RECORDS FOR THIS EXERCISE
# # # #

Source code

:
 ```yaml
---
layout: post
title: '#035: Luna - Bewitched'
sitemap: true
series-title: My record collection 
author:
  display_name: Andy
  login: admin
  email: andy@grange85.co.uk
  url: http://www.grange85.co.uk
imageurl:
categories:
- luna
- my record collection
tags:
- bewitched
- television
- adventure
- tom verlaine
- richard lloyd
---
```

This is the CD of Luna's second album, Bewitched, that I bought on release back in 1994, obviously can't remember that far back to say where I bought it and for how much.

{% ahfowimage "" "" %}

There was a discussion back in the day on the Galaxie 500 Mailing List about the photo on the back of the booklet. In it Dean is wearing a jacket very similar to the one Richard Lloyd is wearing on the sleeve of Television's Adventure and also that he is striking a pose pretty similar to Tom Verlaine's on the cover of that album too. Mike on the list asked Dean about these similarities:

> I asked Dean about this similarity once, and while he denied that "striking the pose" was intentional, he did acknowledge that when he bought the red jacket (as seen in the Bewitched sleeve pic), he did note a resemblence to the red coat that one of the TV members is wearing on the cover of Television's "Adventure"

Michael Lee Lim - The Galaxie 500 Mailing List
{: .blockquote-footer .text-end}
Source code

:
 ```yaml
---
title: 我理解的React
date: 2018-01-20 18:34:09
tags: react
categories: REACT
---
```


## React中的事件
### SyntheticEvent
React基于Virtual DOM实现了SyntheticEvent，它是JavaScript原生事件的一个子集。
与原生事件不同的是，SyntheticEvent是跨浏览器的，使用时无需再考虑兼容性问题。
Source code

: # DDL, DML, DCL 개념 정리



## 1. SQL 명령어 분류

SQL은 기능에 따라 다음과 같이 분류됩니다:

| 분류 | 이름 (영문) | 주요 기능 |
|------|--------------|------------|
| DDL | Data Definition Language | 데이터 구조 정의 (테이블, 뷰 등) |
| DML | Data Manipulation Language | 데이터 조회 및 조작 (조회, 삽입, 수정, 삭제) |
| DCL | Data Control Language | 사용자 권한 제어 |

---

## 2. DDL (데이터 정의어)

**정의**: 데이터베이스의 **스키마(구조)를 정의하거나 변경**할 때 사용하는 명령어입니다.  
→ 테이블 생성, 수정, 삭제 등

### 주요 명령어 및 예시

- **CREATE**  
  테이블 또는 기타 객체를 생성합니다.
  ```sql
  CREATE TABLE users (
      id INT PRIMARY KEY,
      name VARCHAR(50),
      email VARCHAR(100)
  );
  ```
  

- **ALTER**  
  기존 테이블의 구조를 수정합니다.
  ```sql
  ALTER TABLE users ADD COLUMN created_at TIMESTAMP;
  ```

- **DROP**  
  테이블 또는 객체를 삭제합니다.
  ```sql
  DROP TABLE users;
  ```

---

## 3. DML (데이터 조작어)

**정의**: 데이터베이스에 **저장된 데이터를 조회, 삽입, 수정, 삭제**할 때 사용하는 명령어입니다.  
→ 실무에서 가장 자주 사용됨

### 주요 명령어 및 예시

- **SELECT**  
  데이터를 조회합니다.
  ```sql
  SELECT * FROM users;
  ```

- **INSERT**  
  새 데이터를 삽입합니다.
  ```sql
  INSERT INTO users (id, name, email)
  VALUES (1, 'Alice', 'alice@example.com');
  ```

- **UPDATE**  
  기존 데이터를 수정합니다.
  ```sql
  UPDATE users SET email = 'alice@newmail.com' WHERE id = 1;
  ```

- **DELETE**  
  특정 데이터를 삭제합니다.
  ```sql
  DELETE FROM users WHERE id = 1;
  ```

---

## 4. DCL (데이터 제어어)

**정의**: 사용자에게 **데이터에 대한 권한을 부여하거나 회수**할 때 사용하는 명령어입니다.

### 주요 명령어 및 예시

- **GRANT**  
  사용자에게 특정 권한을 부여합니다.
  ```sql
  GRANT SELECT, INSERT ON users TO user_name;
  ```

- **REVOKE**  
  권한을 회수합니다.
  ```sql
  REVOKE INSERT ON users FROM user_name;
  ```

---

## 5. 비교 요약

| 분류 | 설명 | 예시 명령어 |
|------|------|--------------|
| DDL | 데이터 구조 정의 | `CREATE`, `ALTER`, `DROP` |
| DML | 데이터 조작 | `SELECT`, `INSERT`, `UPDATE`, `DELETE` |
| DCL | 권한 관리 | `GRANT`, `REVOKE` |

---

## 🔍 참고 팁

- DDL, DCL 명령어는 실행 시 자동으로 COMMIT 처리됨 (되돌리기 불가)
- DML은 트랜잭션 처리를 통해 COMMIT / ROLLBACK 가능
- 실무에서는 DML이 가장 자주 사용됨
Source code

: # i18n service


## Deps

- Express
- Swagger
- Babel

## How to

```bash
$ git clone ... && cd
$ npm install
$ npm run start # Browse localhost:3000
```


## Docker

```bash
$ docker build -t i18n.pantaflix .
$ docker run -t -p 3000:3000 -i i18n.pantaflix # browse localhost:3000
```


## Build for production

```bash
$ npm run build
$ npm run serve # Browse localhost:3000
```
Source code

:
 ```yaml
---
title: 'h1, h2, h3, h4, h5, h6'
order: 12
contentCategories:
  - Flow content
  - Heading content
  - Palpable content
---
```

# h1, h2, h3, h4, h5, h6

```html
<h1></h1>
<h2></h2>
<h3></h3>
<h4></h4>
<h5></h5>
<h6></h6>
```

# # # #

TASK GOAL
Set down the whole of the material again, exactly.

OUTPUT FOR THIS EXERCISE
Source code

:
 ```yaml
---
layout: post
title: '#035: Luna - Bewitched'
sitemap: true
series-title: My record collection 
author:
  display_name: Andy
  login: admin
  email: andy@grange85.co.uk
  url: http://www.grange85.co.uk
imageurl:
categories:
- luna
- my record collection
tags:
- bewitched
- television
- adventure
- tom verlaine
- richard lloyd
---
```

This is the CD of Luna's second album, Bewitched, that I bought on release back in 1994, obviously can't remember that far back to say where I bought it and for how much.

{% ahfowimage "" "" %}

There was a discussion back in the day on the Galaxie 500 Mailing List about the photo on the back of the booklet. In it Dean is wearing a jacket very similar to the one Richard Lloyd is wearing on the sleeve of Television's Adventure and also that he is striking a pose pretty similar to Tom Verlaine's on the cover of that album too. Mike on the list asked Dean about these similarities:

> I asked Dean about this similarity once, and while he denied that "striking the pose" was intentional, he did acknowledge that when he bought the red jacket (as seen in the Bewitched sleeve pic), he did note a resemblence to the red coat that one of the TV members is wearing on the cover of Television's "Adventure"

Michael Lee Lim - The Galaxie 500 Mailing List
{: .blockquote-footer .text-end}
Source code

:
 ```yaml
---
title: 我理解的React
date: 2018-01-20 18:34:09
tags: react
categories: REACT
---
```


## React中的事件
### SyntheticEvent
React基于Virtual DOM实现了SyntheticEvent，它是JavaScript原生事件的一个子集。
与原生事件不同的是，SyntheticEvent是跨浏览器的，使用时无需再考虑兼容性问题。
Source code

: # DDL, DML, DCL 개념 정리



## 1. SQL 명령어 분류

SQL은 기능에 따라 다음과 같이 분류됩니다:

| 분류 | 이름 (영문) | 주요 기능 |
|------|--------------|------------|
| DDL | Data Definition Language | 데이터 구조 정의 (테이블, 뷰 등) |
| DML | Data Manipulation Language | 데이터 조회 및 조작 (조회, 삽입, 수정, 삭제) |
| DCL | Data Control Language | 사용자 권한 제어 |

---

## 2. DDL (데이터 정의어)

**정의**: 데이터베이스의 **스키마(구조)를 정의하거나 변경**할 때 사용하는 명령어입니다.  
→ 테이블 생성, 수정, 삭제 등

### 주요 명령어 및 예시

- **CREATE**  
  테이블 또는 기타 객체를 생성합니다.
  ```sql
  CREATE TABLE users (
      id INT PRIMARY KEY,
      name VARCHAR(50),
      email VARCHAR(100)
  );
  ```
  

- **ALTER**  
  기존 테이블의 구조를 수정합니다.
  ```sql
  ALTER TABLE users ADD COLUMN created_at TIMESTAMP;
  ```

- **DROP**  
  테이블 또는 객체를 삭제합니다.
  ```sql
  DROP TABLE users;
  ```

---

## 3. DML (데이터 조작어)

**정의**: 데이터베이스에 **저장된 데이터를 조회, 삽입, 수정, 삭제**할 때 사용하는 명령어입니다.  
→ 실무에서 가장 자주 사용됨

### 주요 명령어 및 예시

- **SELECT**  
  데이터를 조회합니다.
  ```sql
  SELECT * FROM users;
  ```

- **INSERT**  
  새 데이터를 삽입합니다.
  ```sql
  INSERT INTO users (id, name, email)
  VALUES (1, 'Alice', 'alice@example.com');
  ```

- **UPDATE**  
  기존 데이터를 수정합니다.
  ```sql
  UPDATE users SET email = 'alice@newmail.com' WHERE id = 1;
  ```

- **DELETE**  
  특정 데이터를 삭제합니다.
  ```sql
  DELETE FROM users WHERE id = 1;
  ```

---

## 4. DCL (데이터 제어어)

**정의**: 사용자에게 **데이터에 대한 권한을 부여하거나 회수**할 때 사용하는 명령어입니다.

### 주요 명령어 및 예시

- **GRANT**  
  사용자에게 특정 권한을 부여합니다.
  ```sql
  GRANT SELECT, INSERT ON users TO user_name;
  ```

- **REVOKE**  
  권한을 회수합니다.
  ```sql
  REVOKE INSERT ON users FROM user_name;
  ```

---

## 5. 비교 요약

| 분류 | 설명 | 예시 명령어 |
|------|------|--------------|
| DDL | 데이터 구조 정의 | `CREATE`, `ALTER`, `DROP` |
| DML | 데이터 조작 | `SELECT`, `INSERT`, `UPDATE`, `DELETE` |
| DCL | 권한 관리 | `GRANT`, `REVOKE` |

---

## 🔍 참고 팁

- DDL, DCL 명령어는 실행 시 자동으로 COMMIT 처리됨 (되돌리기 불가)
- DML은 트랜잭션 처리를 통해 COMMIT / ROLLBACK 가능
- 실무에서는 DML이 가장 자주 사용됨
Source code

: # i18n service


## Deps

- Express
- Swagger
- Babel

## How to

```bash
$ git clone ... && cd
$ npm install
$ npm run start # Browse localhost:3000
```


## Docker

```bash
$ docker build -t i18n.pantaflix .
$ docker run -t -p 3000:3000 -i i18n.pantaflix # browse localhost:3000
```


## Build for production

```bash
$ npm run build
$ npm run serve # Browse localhost:3000
```
Source code

:
 ```yaml
---
title: 'h1, h2, h3, h4, h5, h6'
order: 12
contentCategories:
  - Flow content
  - Heading content
  - Palpable content
---
```

# h1, h2, h3, h4, h5, h6

```html
<h1></h1>
<h2></h2>
<h3></h3>
<h4></h4>
<h5></h5>
<h6></h6>
```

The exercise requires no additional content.